_Work required_: Only the closing part of the listing is wanted: reproduce exactly the line containing "### 《我觉故我在》" and all lines below it.

_Listed records_:

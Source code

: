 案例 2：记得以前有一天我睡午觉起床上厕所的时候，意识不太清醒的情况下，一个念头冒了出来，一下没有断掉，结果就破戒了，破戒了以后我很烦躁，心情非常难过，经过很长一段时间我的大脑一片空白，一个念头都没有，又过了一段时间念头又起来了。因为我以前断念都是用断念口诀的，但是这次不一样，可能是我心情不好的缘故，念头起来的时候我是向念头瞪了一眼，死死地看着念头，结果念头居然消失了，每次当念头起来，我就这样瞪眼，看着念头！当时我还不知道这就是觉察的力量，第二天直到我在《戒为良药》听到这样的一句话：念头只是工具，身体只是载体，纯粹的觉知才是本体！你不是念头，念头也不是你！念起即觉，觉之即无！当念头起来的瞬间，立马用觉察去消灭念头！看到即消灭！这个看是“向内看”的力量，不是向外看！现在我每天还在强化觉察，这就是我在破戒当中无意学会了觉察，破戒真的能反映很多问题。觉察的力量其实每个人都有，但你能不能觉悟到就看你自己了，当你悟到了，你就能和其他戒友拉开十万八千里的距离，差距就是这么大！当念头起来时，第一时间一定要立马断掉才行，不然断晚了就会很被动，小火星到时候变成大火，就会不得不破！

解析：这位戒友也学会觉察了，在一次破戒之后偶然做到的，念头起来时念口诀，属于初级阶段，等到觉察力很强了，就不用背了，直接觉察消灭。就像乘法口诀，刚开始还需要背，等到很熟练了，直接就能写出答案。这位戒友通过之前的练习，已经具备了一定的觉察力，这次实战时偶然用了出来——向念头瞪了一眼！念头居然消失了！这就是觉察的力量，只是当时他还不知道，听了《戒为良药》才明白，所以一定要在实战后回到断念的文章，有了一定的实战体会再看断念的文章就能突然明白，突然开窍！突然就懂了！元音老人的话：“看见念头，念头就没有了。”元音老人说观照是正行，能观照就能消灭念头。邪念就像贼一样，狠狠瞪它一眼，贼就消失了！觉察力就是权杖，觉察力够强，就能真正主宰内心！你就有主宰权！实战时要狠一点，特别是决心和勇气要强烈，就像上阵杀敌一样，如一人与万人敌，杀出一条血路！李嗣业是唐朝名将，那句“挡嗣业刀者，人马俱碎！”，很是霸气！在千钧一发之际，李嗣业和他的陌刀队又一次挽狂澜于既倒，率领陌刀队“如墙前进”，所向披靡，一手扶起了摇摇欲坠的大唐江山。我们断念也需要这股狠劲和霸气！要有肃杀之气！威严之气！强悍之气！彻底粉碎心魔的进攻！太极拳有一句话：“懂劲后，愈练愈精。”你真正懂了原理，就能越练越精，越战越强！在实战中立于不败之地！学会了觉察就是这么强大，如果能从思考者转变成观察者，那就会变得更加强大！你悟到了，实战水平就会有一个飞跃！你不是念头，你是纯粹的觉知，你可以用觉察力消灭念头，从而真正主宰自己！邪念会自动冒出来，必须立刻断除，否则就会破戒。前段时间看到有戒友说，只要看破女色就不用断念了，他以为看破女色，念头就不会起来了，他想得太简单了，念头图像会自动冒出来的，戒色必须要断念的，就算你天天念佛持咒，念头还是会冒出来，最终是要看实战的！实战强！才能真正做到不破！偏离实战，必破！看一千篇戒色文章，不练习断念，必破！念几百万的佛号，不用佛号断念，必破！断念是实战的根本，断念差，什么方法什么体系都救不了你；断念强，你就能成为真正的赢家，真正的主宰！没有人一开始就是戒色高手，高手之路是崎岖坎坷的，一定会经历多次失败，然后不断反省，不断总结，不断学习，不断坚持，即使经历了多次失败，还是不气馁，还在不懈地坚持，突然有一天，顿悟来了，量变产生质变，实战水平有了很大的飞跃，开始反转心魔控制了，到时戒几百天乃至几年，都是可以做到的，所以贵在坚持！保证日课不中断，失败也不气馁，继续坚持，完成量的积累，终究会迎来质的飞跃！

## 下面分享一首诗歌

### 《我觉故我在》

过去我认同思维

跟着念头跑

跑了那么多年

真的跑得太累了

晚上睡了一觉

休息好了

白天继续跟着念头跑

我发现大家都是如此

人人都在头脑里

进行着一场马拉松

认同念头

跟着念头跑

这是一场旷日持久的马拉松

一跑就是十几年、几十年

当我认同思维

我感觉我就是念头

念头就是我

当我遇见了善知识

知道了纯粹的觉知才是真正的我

_Answer space_:
### 《我觉故我在》

过去我认同思维

跟着念头跑

跑了那么多年

真的跑得太累了

晚上睡了一觉

休息好了

白天继续跟着念头跑

我发现大家都是如此

人人都在头脑里

进行着一场马拉松

认同念头

跟着念头跑

这是一场旷日持久的马拉松

一跑就是十几年、几十年

当我认同思维

我感觉我就是念头

念头就是我

当我遇见了善知识

知道了纯粹的觉知才是真正的我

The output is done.